## ASSIGNMENT
Two lines mark the range in the entries below: the one holding "发表于 2022-2-22 12:59" and the one holding "The Emperor's Lyctors, their". Set down those two and all lines between them, exactly.

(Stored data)
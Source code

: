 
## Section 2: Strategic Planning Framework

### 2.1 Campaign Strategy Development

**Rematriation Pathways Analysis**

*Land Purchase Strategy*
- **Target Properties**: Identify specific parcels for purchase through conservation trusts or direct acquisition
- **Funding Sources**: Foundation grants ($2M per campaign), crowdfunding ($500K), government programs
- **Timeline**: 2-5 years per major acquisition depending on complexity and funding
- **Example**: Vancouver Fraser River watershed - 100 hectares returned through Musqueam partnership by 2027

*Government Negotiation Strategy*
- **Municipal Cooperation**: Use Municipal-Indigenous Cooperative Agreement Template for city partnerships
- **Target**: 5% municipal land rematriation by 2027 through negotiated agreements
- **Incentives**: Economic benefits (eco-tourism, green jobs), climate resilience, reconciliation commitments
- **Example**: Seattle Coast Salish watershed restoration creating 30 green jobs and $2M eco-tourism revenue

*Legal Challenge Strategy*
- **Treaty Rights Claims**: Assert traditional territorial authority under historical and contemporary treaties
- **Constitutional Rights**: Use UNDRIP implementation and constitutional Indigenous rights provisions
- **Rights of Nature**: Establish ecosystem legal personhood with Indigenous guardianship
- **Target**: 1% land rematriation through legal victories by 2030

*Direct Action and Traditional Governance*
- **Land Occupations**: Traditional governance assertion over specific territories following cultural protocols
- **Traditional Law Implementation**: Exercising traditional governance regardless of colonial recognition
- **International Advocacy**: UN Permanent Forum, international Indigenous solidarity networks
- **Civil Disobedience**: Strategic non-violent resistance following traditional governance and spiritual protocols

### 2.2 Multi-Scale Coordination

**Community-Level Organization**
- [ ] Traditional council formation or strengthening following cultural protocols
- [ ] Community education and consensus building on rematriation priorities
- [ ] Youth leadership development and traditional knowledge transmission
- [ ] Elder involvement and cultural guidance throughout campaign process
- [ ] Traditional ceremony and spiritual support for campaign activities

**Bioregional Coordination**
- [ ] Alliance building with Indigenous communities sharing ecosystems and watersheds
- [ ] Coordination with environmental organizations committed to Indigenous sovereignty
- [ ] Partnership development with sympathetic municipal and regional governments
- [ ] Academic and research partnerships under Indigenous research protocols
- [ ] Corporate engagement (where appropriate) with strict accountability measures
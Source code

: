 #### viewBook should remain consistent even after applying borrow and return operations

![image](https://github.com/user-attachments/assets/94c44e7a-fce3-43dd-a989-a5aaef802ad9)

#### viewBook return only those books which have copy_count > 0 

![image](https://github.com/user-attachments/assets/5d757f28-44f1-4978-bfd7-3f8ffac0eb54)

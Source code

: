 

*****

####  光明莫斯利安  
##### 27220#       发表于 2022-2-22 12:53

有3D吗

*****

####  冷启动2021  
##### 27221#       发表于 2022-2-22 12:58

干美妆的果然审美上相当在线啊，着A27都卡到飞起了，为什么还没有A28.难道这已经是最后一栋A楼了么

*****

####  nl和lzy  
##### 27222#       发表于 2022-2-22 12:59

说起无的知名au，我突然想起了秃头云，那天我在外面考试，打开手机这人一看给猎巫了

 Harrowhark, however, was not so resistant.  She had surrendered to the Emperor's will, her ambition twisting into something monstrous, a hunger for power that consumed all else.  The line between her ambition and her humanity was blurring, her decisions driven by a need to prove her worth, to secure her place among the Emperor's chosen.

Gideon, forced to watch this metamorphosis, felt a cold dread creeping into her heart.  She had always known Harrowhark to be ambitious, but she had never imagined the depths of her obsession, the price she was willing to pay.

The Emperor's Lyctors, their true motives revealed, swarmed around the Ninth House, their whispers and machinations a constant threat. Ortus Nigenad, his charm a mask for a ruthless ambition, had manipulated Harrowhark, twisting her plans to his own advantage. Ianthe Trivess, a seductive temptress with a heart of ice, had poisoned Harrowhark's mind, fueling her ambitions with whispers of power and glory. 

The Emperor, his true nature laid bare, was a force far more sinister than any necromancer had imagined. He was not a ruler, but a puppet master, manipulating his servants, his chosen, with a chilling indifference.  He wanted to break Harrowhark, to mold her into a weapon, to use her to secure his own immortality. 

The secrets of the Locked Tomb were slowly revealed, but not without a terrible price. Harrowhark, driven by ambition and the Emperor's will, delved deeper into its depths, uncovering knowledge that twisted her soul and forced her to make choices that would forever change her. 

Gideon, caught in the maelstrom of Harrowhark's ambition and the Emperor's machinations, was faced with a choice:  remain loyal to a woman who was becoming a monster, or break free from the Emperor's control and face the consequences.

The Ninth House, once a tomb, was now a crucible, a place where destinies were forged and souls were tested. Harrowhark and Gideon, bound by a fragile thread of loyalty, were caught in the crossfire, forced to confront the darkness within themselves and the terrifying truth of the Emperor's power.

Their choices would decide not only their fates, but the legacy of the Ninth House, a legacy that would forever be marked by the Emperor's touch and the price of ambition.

## EXERCISE RESPONSE
##### 27222#       发表于 2022-2-22 12:59

说起无的知名au，我突然想起了秃头云，那天我在外面考试，打开手机这人一看给猎巫了

 Harrowhark, however, was not so resistant.  She had surrendered to the Emperor's will, her ambition twisting into something monstrous, a hunger for power that consumed all else.  The line between her ambition and her humanity was blurring, her decisions driven by a need to prove her worth, to secure her place among the Emperor's chosen.

Gideon, forced to watch this metamorphosis, felt a cold dread creeping into her heart.  She had always known Harrowhark to be ambitious, but she had never imagined the depths of her obsession, the price she was willing to pay.

The Emperor's Lyctors, their true motives revealed, swarmed around the Ninth House, their whispers and machinations a constant threat. Ortus Nigenad, his charm a mask for a ruthless ambition, had manipulated Harrowhark, twisting her plans to his own advantage. Ianthe Trivess, a seductive temptress with a heart of ice, had poisoned Harrowhark's mind, fueling her ambitions with whispers of power and glory. 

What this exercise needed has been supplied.